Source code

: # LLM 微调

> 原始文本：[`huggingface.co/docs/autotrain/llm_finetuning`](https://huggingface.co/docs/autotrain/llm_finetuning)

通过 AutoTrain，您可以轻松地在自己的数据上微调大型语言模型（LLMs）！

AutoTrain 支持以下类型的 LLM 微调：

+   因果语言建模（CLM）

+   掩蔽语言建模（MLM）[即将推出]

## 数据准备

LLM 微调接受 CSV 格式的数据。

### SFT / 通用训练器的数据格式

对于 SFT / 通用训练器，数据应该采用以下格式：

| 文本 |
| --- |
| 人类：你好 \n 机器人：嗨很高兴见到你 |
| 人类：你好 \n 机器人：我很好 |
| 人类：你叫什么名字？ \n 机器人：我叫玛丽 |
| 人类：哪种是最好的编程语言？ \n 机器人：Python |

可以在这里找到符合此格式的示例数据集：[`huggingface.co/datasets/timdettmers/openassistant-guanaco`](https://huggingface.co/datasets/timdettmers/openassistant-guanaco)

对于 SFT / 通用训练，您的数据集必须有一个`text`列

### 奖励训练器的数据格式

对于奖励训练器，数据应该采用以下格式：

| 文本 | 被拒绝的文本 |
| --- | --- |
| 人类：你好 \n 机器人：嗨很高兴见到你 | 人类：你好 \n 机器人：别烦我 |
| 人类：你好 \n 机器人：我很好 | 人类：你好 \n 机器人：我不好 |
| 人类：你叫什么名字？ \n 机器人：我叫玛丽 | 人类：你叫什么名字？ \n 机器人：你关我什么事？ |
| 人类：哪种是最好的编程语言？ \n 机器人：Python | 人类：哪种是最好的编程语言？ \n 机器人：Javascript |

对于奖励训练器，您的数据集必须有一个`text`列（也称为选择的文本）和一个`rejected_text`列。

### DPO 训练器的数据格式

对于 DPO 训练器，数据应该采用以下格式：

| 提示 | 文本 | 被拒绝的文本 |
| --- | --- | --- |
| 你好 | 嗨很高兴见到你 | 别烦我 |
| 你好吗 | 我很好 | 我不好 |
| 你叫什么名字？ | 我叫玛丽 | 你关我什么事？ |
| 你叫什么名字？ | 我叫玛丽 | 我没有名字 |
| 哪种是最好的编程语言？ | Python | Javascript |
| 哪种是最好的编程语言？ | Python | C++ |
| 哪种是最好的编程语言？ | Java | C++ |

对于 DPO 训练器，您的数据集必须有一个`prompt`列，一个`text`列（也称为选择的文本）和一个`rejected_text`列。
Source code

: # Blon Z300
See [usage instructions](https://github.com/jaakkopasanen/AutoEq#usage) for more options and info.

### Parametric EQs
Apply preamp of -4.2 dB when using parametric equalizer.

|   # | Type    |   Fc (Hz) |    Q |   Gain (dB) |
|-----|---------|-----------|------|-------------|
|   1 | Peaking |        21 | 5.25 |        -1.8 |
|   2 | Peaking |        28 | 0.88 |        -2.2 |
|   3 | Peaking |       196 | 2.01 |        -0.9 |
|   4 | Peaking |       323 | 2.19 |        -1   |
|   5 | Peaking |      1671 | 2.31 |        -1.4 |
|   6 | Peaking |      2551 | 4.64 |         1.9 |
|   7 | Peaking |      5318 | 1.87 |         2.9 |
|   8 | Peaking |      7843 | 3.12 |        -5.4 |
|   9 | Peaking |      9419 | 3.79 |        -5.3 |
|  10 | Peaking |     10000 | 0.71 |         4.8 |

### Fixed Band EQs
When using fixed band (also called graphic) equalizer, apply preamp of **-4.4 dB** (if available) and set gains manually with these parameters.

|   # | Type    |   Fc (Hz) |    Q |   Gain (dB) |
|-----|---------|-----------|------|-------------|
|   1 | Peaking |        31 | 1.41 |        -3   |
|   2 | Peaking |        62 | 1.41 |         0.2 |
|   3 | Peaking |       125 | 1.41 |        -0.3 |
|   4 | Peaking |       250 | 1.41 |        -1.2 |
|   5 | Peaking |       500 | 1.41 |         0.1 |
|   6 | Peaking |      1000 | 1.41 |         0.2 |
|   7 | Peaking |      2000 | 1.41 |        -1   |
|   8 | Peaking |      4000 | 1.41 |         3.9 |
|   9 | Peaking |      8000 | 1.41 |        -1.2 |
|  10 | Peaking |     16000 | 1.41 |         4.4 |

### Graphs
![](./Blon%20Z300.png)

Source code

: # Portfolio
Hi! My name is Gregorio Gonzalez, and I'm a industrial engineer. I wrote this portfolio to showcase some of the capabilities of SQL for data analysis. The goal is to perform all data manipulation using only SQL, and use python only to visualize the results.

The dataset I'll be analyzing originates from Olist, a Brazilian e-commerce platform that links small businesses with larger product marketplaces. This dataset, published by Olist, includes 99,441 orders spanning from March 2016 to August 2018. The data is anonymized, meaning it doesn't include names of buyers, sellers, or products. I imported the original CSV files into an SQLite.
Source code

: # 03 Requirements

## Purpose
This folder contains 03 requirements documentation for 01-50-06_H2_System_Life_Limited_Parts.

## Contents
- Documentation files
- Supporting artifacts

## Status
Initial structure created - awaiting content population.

----------------------------------------

## Work request
Look through the entries for the string "嗨很高兴见到你". Every line that has it belongs in the answer.

## Answer space
| 人类：你好 \n 机器人：嗨很高兴见到你 |
| 人类：你好 \n 机器人：嗨很高兴见到你 | 人类：你好 \n 机器人：别烦我 |
| 你好 | 嗨很高兴见到你 | 别烦我 |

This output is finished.